The Authority and the City are jointly and severally liable for any indemnity obligation owed to
CMFA. Notwithstanding the provisions of Section 895.6 of the Govemment Code of the State,
the City has no right to contribution from CMFA.
Section 5. Powers. The Authority shall have any and all powers which are common
powers of the City and CMFA, and the powers separately conferred by law upon the Authority.
All such powers, whether common to the Parties or separately conferred by law upon the
Authority, are specified as powers of the Authority except any such powers which are
specifically prohibited to the Authority by applicable law. The Authority's exercise of its powers is
subject to the restrictions upon the manner of exercising the powers of the City.
The Authority has the power, in its own name, to construct, buy, sell or lease property
and to issue, sell and deliver Bonds and incur debt for such purposes and for any purpose
authorized under the Act. The Authority is authorized, in its own name, to do all acts necessary
for the exercise of said powers for said purposes, including but not limited to any or all of the
following: to make and enter into contracts; to employ agents and employees; and to sue and be
sued in its own name. Notwithstanding the foregoing, the Authority has any additional powers
conferred under the Act or under applicable law, insofar as such additional powers may be
necessary to accomplish the purposes set forth in Section 2.

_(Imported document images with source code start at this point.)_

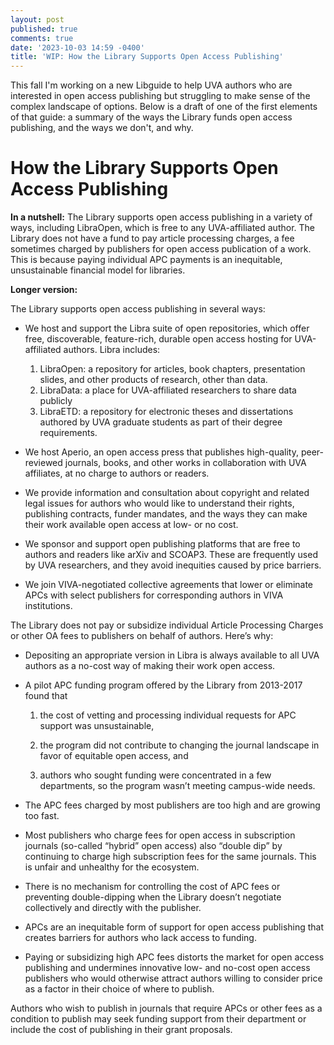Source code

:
 ```yaml
---
layout: post
published: true
comments: true
date: '2023-10-03 14:59 -0400'
title: 'WIP: How the Library Supports Open Access Publishing'
---
```

This fall I'm working on a new Libguide to help UVA authors who are interested in open access publishing but struggling to make sense of the complex landscape of options. Below is a draft of one of the first elements of that guide: a summary of the ways the Library funds open access publishing, and the ways we don't, and why. 

# How the Library Supports Open Access Publishing

**In a nutshell:** The Library supports open access publishing in a variety of ways, including LibraOpen, which is free to any UVA-affiliated author. The Library does not have a fund to pay article processing charges, a fee sometimes charged by publishers for open access publication of a work. This is because paying individual APC payments is an inequitable, unsustainable financial model for libraries.

**Longer version:**

The Library supports open access publishing in several ways:

-	We host and support the Libra suite of open repositories, which offer free, discoverable, feature-rich, durable open access hosting for UVA-affiliated authors. Libra includes:

	1. LibraOpen: a repository for articles, book chapters, presentation slides, and other products of research, other than data.
	2.	LibraData: a place for UVA-affiliated researchers to share data publicly 
	3. LibraETD: a repository for electronic theses and dissertations authored by UVA graduate students as part of their degree requirements.

- We host Aperio, an open access press that publishes high-quality, peer-reviewed journals, books, and other works in collaboration with UVA affiliates, at no charge to authors or readers.

- We provide information and consultation about copyright and related legal issues for authors who would like to understand their rights, publishing contracts, funder mandates, and the ways they can make their work available open access at low- or no cost.

- We sponsor and support open publishing platforms that are free to authors and readers like arXiv and SCOAP3. These are frequently used by UVA researchers, and they avoid inequities caused by price barriers.

- We join VIVA-negotiated collective agreements that lower or eliminate APCs with select publishers for corresponding authors in VIVA institutions.

The Library does not pay or subsidize individual Article Processing Charges or other OA fees to publishers on behalf of authors. Here’s why:

- Depositing an appropriate version in Libra is always available to all UVA authors as a no-cost way of making their work open access.

- A pilot APC funding program offered by the Library from 2013-2017 found that 

	1. the cost of vetting and processing individual requests for APC support was unsustainable, 

	2. the program did not contribute to changing the journal landscape in favor of equitable open access, and 

	3. authors who sought funding were concentrated in a few departments, so the program wasn’t meeting campus-wide needs.

- The APC fees charged by most publishers are too high and are growing too fast.

- Most publishers who charge fees for open access in subscription journals (so-called “hybrid” open access) also “double dip” by continuing to charge high subscription fees for the same journals. This is unfair and unhealthy for the ecosystem.

- There is no mechanism for controlling the cost of APC fees or preventing double-dipping when the Library doesn’t negotiate collectively and directly with the publisher. 

- APCs are an inequitable form of support for open access publishing that creates barriers for authors who lack access to funding. 

- Paying or subsidizing high APC fees distorts the market for open access publishing and undermines innovative low- and no-cost open access publishers who would otherwise attract authors willing to consider price as a factor in their choice of where to publish.

Authors who wish to publish in journals that require APCs or other fees as a condition to publish may seek funding support from their department or include the cost of publishing in their grant proposals.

Section 6. Termination of Powers. The Authority shall continue to exercise the powers
herein conferred upon it until the termination of this Agreement in accordance with Section 3.
Section 7. Fiscal Year. Unless and until changed by resolution of the Board, the fiscal
year of the Authority is the period from July 1 of each year to and including the following June
30, except for the first fiscal year which shall be the period from the date of this Agreement to
June 30, 2013.
-5-
Section 8. Disposition of Assets. Upon termination of this Agreement under Section 3,
any surplus money in possession of the Authority or on deposit in any fund or account of the
Authority will be returned in proportion to any contributions made as required by Section 6512 of
the Act. The Board is vested with all powers of the Authority for the purpose of concluding and
dissolving the business -affairs of the Authority. After rescission or termination of this Agreement
under Section 3, all property of the Authority, both real and personal, shall be distributed to the
City, subject to Section 9.
Section 9. Contributions and Advances. Contributions or advances of public funds and
of personnel, equipment or property may be made to the Authority by the City and CMFA for
any of the purposes of this Agreement. Payment of public funds may be made to defray the
cost of any such contribution. Any such advance made in respect of a revenue-producing
facility shall be made subject to repayment, and will be repaid, in the manner agreed upon by
the City or CMFA, as the case may be, and the Authority at the time of making such advance as
provided by 6512.1 of the Act. It is mutually understood and agreed that neither the City nor
CMFA has any obligation to make advances or contributions to the Authority to provide for the
costs and expenses of administration of the Authority, even though either may do so. The City
or CMFA may allow the use of personnel, equipment or property in lieu of other contributions or
advances to the Authority.
Section 10. Bonds.
(a) Authority To Issue Bonds. When authorized by the Act or other applicable provisions
of law and by resolution of the Board, the Authority may issue Bonds for the purpose of raising
funds for the exercise of any of its powers or to otherwise carry out its purposes under this
Agreement. Said Bonds shall have such terms and conditions as are authorized by the Board.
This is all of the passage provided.